Traditional nutrition programs use a “one size fits all” approach, often requiring the dieter to track all calories consumed each day. While calorie counting may provide benefit to some individuals with very specific dietary needs (e.g. athletes, competitive bodybuilders, certain special populations), it is simply an unnecessary evil for most people. For the vast majority of healthy individuals looking to lose weight, calorie counting is counterproductive in achieving and maintaining weight loss. The reality is that someone who’s 30, 40, or 50+ lbs. overweight probably didn’t get that way from healthy dietary habits, and definitely didn’t get there overnight. Most likely, years of unhealthy choices have slowly compounded, resulting in their current situation. Now consider the fact that humans are creatures of habit and routine, and it’s not hard to see why asking someone to completely change all of their poor nutrition habits at once and count every calorie in the process is setting them up for failure.
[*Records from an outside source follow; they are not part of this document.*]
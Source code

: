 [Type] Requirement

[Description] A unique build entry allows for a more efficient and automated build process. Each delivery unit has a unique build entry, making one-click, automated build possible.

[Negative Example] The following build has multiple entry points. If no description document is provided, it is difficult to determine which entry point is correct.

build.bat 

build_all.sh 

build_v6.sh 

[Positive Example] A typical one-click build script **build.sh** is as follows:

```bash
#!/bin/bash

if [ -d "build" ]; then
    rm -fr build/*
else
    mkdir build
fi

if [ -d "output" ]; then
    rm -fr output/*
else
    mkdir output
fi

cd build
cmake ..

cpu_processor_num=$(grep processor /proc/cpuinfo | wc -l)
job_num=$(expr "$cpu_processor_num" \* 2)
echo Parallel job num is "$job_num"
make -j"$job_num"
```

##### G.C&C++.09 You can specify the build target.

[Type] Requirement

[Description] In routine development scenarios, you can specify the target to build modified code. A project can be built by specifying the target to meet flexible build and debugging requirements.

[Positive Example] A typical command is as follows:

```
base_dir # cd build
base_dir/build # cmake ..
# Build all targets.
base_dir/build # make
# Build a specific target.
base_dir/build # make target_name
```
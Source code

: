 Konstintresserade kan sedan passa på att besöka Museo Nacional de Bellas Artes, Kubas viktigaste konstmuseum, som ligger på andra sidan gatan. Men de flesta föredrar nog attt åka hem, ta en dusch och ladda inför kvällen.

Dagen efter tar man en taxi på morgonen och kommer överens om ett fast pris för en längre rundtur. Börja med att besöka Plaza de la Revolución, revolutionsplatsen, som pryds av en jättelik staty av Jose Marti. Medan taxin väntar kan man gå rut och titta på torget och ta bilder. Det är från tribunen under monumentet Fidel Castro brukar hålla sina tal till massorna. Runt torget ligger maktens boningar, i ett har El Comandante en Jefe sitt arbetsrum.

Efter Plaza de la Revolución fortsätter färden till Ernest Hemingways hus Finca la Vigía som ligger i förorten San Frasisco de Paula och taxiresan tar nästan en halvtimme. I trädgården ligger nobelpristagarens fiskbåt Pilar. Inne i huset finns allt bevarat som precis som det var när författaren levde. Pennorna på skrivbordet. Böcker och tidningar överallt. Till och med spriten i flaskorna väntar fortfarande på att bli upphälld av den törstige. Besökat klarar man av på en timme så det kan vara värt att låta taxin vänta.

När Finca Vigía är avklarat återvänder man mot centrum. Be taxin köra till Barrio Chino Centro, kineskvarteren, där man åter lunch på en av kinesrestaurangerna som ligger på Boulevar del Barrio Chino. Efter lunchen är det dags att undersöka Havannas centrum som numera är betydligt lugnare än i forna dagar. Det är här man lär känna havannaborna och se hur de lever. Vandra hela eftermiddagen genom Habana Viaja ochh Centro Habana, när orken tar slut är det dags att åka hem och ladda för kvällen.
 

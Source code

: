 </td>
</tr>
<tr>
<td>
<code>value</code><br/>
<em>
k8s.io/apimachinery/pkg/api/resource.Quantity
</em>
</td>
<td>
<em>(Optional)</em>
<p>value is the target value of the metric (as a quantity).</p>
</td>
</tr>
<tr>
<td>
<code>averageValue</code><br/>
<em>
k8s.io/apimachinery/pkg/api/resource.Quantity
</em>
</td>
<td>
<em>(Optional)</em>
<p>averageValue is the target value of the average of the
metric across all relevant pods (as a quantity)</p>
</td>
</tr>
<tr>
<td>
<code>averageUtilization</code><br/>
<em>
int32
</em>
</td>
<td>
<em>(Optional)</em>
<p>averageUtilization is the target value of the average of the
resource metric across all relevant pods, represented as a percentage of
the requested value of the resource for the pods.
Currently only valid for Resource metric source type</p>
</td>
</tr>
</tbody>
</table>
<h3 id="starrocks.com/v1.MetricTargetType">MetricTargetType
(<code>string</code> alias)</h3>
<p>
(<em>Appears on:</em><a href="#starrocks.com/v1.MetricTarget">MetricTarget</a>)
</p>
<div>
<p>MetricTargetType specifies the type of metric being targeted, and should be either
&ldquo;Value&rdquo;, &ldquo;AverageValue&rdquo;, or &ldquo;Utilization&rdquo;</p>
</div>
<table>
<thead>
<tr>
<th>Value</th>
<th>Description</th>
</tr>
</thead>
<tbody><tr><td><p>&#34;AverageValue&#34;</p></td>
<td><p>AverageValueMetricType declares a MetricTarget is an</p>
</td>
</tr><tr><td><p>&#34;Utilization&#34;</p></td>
So if calorie counting isn’t the solution, what is? We need to create a customized program that utilizes a “whole person” approach – an Integrative Nutrition Plan (INP) – based on several key principles:
- Unhealthy nutrition habits should be modified in progressive stages, not all at once.
- Initial objectives should be simple, build confidence, and be based upon the individual’s current dietary habits/routines.
- Unnecessary tasks that may cause frustration, such as counting calories, should be avoided.
- Individual should not progress to more difficult objectives until he/she has demonstrated both confidence and proficiency with existing ones.
- Frequent assessments should be conducted to monitor progress and take note of any feedback or concerns.
- Program must be sustainable.
Steps for Creating an Effective INP
- 1. ESTABLISH SMART GOALS
Client goals should be:
- Specific – Why does your client want to change? Simply stating “I want to lose weight” is not enough.
- Measurable – An objective way of measuring progress (e.g. body fat analysis).
- Action plan oriented – Goals should be clearly defined.
- Realistic – Goals should be realistic based upon the client’s current fitness condition. For example, someone who is 70 lbs. overweight should not expect to achieve six pack abs in three months.
- Timed – INP assessments should be made, and objectives set, at regular intervals.
- 2. GENERATE/ASSESS NUTRITION BASELINE
Determine your client’s current dietary habits. To establish a baseline, have them document all meals (both food and beverages) for an entire week. Ensure that the designated week represents their typical eating habits (having them do this around the holidays, where many people tend to overeat more than usual, may not give you an accurate representation). Do not have them make any adjustments to their diet at this time.
The following should be recorded for each meal:
- Time of meal
- All foods and drinks consumed during the meal
- Approximate portion sizes
Though they may be embarrassed to document their unhealthy eating habits, assure them that this is a necessary step in designing the best possible program for their specific needs. Additionally, while this task requires a bit of overhead on the client’s part, the simplicity and short duration should make it manageable.
After the baseline is complete, it’s up to you to evaluate it. In short, you’re looking for unhealthy nutrition patterns in order to determine areas to address (e.g. you see your client is consuming many sugary drinks and snacks). Write down any negative patterns you find, as this will be used in the next step as you begin defining objectives.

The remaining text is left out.